++++ LISTED RECORDS
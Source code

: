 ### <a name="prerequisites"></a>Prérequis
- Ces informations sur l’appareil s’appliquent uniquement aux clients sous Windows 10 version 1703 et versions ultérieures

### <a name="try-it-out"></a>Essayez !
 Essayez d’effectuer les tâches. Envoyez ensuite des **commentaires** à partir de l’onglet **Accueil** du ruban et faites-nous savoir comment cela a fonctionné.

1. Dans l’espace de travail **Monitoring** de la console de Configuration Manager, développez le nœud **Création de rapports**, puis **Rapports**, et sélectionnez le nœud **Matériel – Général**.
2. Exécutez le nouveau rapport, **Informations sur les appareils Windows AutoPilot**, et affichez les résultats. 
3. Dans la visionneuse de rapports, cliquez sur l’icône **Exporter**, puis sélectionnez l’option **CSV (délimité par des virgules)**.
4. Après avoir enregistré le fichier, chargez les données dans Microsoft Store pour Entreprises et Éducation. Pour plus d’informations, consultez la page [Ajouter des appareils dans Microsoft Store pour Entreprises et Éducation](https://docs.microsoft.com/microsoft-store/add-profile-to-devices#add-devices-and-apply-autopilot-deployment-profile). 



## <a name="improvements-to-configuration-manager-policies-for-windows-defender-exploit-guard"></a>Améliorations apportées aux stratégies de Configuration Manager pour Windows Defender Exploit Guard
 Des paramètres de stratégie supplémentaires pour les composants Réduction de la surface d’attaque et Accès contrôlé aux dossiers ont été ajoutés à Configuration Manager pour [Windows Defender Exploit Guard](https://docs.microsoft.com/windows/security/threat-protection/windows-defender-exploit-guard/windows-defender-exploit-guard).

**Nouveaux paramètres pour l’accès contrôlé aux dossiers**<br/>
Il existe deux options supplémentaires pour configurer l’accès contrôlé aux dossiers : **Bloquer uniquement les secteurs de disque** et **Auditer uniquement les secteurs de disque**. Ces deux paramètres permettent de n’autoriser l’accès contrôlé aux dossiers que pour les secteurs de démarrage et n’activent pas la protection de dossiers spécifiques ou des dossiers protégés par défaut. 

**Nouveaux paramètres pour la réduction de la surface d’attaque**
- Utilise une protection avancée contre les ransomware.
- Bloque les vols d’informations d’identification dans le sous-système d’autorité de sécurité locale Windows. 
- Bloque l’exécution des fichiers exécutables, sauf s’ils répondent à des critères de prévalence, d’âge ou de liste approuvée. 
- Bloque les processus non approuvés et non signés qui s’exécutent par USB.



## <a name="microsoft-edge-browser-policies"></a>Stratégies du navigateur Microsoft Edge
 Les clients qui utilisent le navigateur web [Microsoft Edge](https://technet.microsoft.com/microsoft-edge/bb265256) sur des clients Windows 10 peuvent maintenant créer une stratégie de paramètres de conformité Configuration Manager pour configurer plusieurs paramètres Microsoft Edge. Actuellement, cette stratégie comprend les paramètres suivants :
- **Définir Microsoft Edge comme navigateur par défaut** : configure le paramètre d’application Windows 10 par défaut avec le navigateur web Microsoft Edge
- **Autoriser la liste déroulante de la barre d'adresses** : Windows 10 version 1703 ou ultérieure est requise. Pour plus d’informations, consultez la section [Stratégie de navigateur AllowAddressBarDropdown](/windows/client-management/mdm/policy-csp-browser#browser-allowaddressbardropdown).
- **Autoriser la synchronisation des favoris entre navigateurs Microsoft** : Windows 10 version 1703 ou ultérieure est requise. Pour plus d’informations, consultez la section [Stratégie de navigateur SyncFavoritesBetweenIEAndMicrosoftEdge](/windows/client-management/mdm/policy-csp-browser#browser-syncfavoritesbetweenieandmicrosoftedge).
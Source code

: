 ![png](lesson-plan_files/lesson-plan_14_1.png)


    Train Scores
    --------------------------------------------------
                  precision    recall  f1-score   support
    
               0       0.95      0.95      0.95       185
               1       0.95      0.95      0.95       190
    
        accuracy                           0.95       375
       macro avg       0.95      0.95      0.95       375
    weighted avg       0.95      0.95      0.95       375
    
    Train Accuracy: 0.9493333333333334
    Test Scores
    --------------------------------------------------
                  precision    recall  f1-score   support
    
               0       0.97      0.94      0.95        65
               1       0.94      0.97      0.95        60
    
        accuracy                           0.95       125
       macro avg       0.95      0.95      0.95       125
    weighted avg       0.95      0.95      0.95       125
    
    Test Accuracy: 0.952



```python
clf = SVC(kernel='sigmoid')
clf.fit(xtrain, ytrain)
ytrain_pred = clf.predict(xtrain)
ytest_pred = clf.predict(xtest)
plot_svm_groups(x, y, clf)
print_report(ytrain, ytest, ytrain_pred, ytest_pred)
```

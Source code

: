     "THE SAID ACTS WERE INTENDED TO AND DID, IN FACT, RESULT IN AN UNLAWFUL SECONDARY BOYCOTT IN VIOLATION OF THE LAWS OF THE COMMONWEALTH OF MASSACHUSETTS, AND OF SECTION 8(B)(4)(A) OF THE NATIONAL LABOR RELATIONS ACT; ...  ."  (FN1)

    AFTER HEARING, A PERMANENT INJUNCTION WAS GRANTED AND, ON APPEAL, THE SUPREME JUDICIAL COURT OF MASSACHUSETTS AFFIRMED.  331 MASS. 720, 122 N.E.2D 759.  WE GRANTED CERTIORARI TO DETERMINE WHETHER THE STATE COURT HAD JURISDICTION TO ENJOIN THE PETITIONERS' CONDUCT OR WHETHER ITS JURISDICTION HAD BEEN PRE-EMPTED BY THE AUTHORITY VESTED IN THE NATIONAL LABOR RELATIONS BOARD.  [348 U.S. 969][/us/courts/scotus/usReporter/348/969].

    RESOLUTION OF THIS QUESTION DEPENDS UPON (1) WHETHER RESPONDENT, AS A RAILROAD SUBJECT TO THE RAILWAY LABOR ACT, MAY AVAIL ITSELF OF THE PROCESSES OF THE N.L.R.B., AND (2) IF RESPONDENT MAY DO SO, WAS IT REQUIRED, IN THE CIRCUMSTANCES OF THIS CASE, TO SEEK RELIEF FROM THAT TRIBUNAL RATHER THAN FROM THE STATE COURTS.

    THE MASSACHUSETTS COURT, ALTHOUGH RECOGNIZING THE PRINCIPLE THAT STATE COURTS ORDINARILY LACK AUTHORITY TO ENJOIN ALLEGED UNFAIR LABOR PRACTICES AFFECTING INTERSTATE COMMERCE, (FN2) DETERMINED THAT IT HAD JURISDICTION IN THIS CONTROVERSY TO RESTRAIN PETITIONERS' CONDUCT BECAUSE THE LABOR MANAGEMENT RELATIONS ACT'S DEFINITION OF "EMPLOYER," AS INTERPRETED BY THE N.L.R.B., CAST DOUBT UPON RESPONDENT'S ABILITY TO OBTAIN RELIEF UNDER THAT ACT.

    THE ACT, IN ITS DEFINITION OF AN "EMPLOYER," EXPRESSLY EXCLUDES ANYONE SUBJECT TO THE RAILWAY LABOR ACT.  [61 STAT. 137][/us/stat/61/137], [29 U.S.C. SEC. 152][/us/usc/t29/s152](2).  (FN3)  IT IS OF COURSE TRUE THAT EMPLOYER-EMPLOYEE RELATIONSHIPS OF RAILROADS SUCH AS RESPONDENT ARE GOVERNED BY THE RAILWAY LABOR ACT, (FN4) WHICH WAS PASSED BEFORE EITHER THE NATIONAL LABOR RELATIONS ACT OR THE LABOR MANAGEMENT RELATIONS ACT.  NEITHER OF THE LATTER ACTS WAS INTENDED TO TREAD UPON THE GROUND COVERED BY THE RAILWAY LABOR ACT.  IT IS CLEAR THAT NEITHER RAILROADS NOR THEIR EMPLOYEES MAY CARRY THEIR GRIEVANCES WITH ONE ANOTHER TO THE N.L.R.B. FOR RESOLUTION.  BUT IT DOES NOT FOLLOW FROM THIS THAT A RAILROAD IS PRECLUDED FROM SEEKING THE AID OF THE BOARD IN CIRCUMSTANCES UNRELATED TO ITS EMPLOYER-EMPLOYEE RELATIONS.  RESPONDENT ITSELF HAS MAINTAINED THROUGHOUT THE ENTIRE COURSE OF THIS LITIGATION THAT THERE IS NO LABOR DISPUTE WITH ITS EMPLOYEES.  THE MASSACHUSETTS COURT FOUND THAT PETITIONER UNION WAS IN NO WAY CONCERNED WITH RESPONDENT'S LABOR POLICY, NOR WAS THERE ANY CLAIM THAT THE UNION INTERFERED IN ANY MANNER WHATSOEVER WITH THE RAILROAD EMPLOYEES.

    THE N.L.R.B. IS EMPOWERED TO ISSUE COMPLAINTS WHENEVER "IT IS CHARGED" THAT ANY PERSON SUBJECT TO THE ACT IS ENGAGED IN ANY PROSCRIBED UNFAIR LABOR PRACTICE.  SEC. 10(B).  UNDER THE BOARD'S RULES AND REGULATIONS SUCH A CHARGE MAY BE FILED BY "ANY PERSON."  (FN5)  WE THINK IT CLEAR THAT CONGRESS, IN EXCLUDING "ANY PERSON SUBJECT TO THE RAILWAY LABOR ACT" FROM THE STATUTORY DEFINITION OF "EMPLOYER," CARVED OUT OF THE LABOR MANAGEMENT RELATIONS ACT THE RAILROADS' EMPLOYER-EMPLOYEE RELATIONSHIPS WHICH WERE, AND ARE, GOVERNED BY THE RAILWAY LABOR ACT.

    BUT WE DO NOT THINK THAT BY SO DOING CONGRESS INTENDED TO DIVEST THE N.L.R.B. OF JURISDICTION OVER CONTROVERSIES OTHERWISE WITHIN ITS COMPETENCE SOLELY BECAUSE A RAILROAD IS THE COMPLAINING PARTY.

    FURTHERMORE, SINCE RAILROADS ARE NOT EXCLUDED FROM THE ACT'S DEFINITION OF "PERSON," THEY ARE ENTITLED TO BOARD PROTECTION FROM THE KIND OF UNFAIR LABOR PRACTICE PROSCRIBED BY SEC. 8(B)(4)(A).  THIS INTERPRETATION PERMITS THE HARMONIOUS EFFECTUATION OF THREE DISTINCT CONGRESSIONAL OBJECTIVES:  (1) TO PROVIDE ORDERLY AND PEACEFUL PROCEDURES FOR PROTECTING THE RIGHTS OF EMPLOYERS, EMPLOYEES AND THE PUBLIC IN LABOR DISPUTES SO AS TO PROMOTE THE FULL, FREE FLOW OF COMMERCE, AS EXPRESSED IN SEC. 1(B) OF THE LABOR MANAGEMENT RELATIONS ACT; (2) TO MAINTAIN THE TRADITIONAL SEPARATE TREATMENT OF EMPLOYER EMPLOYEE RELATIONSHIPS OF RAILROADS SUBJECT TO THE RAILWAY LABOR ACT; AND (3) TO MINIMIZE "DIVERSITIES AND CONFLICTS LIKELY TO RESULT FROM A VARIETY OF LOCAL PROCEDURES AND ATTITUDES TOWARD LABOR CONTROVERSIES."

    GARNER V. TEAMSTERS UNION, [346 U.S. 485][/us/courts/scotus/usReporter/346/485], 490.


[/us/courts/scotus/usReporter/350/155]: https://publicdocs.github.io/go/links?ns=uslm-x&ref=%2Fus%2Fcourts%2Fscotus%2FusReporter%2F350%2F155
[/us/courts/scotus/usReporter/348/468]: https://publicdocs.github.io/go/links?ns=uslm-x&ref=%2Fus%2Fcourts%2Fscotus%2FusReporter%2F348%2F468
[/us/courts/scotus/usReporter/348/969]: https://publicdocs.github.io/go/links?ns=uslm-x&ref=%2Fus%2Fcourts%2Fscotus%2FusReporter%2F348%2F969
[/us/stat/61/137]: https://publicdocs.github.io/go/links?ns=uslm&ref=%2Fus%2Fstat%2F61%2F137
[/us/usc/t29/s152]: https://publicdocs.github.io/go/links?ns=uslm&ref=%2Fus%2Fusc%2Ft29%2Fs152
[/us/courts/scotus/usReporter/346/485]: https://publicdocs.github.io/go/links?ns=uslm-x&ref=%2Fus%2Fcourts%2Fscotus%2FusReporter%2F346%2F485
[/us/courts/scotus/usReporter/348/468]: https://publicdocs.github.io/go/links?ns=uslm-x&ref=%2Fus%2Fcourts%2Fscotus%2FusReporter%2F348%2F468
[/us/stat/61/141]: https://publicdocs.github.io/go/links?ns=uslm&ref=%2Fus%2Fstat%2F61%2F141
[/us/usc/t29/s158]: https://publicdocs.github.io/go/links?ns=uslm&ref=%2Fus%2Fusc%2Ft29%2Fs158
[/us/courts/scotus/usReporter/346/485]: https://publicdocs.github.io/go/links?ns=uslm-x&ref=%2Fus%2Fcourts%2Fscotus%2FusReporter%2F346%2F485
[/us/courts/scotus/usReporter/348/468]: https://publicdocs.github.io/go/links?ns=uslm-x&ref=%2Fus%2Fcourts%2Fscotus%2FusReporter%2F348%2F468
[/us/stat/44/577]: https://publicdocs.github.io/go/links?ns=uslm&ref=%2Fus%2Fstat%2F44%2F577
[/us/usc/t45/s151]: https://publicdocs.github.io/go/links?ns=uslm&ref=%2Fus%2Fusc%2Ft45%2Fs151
++++++++
*WORK ITEM*.
From the entries above, return exactly the line containing "FURTHERMORE, SINCE RAILROADS", the line containing "GARNER V. TEAMSTERS", and all lines between, and nothing else.

*RESULT*.
    FURTHERMORE, SINCE RAILROADS ARE NOT EXCLUDED FROM THE ACT'S DEFINITION OF "PERSON," THEY ARE ENTITLED TO BOARD PROTECTION FROM THE KIND OF UNFAIR LABOR PRACTICE PROSCRIBED BY SEC. 8(B)(4)(A).  THIS INTERPRETATION PERMITS THE HARMONIOUS EFFECTUATION OF THREE DISTINCT CONGRESSIONAL OBJECTIVES:  (1) TO PROVIDE ORDERLY AND PEACEFUL PROCEDURES FOR PROTECTING THE RIGHTS OF EMPLOYERS, EMPLOYEES AND THE PUBLIC IN LABOR DISPUTES SO AS TO PROMOTE THE FULL, FREE FLOW OF COMMERCE, AS EXPRESSED IN SEC. 1(B) OF THE LABOR MANAGEMENT RELATIONS ACT; (2) TO MAINTAIN THE TRADITIONAL SEPARATE TREATMENT OF EMPLOYER EMPLOYEE RELATIONSHIPS OF RAILROADS SUBJECT TO THE RAILWAY LABOR ACT; AND (3) TO MINIMIZE "DIVERSITIES AND CONFLICTS LIKELY TO RESULT FROM A VARIETY OF LOCAL PROCEDURES AND ATTITUDES TOWARD LABOR CONTROVERSIES."

    GARNER V. TEAMSTERS UNION, [346 U.S. 485][/us/courts/scotus/usReporter/346/485], 490.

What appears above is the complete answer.